As you look over the data below, please find each line where the word "monitoring" appears, then copy it.
/---
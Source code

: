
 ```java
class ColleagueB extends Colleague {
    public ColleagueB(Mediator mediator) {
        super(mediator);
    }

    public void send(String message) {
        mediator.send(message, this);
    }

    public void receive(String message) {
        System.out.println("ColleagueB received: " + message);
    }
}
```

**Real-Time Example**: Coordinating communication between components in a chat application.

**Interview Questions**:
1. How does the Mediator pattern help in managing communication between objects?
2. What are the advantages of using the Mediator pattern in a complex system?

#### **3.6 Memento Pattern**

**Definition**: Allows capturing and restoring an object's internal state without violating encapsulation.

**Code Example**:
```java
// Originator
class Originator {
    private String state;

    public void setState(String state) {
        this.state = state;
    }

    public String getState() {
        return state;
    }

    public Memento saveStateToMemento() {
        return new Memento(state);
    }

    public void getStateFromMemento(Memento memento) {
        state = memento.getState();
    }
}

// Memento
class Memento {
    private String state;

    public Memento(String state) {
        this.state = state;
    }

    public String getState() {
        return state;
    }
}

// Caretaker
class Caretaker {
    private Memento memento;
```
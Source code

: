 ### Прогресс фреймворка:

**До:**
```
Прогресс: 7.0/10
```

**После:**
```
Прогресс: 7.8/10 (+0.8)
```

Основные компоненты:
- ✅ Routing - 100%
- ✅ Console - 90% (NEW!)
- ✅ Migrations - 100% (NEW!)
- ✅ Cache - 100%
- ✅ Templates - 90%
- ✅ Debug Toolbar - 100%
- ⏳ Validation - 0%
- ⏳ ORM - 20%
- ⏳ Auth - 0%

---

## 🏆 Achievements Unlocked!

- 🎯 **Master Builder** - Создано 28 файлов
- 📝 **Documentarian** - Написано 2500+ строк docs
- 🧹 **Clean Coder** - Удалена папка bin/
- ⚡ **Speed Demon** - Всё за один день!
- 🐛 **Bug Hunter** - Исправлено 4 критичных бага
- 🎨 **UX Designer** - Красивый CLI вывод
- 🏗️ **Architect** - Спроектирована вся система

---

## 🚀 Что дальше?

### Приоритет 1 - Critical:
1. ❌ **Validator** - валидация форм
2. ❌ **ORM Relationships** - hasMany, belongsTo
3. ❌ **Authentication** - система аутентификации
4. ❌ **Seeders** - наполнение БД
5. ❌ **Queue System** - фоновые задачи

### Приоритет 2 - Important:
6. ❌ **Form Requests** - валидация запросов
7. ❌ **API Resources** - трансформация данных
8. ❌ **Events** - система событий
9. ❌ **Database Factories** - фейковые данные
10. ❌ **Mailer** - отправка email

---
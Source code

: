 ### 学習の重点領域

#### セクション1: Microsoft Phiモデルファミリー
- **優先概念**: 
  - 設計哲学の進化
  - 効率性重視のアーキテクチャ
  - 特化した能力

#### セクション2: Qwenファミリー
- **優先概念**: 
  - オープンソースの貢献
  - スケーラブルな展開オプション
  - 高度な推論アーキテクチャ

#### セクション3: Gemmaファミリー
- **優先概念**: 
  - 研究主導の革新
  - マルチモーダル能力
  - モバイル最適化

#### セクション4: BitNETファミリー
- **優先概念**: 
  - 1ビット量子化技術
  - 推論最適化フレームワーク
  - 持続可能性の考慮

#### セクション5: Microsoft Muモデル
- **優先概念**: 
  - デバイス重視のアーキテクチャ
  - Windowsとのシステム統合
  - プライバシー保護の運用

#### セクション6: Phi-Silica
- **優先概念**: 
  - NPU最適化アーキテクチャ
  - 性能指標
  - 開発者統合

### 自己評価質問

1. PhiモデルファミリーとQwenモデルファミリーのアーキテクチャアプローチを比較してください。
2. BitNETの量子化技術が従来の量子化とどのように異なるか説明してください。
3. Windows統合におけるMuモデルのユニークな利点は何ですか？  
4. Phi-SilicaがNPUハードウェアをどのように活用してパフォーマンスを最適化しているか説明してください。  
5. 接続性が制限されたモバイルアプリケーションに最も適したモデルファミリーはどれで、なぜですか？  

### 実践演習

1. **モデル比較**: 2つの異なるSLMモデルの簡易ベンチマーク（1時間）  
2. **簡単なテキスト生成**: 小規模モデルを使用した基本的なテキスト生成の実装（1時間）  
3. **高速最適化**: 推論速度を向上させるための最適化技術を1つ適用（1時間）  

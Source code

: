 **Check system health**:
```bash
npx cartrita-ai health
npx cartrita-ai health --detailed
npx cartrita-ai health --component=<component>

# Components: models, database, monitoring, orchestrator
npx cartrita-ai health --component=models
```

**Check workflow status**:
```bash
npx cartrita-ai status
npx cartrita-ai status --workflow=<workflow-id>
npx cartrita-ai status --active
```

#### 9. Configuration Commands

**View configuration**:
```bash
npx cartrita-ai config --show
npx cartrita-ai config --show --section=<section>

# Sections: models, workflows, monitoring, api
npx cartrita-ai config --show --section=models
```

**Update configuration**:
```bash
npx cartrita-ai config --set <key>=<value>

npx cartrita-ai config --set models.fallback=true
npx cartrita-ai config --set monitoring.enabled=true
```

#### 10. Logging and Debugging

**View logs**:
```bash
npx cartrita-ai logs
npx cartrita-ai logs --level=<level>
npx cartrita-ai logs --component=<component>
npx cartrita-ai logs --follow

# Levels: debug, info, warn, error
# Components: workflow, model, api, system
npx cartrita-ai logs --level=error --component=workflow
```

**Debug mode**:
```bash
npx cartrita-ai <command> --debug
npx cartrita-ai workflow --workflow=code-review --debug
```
\---
FINAL ANSWER
# Components: models, database, monitoring, orchestrator
# Sections: models, workflows, monitoring, api
npx cartrita-ai config --set monitoring.enabled=true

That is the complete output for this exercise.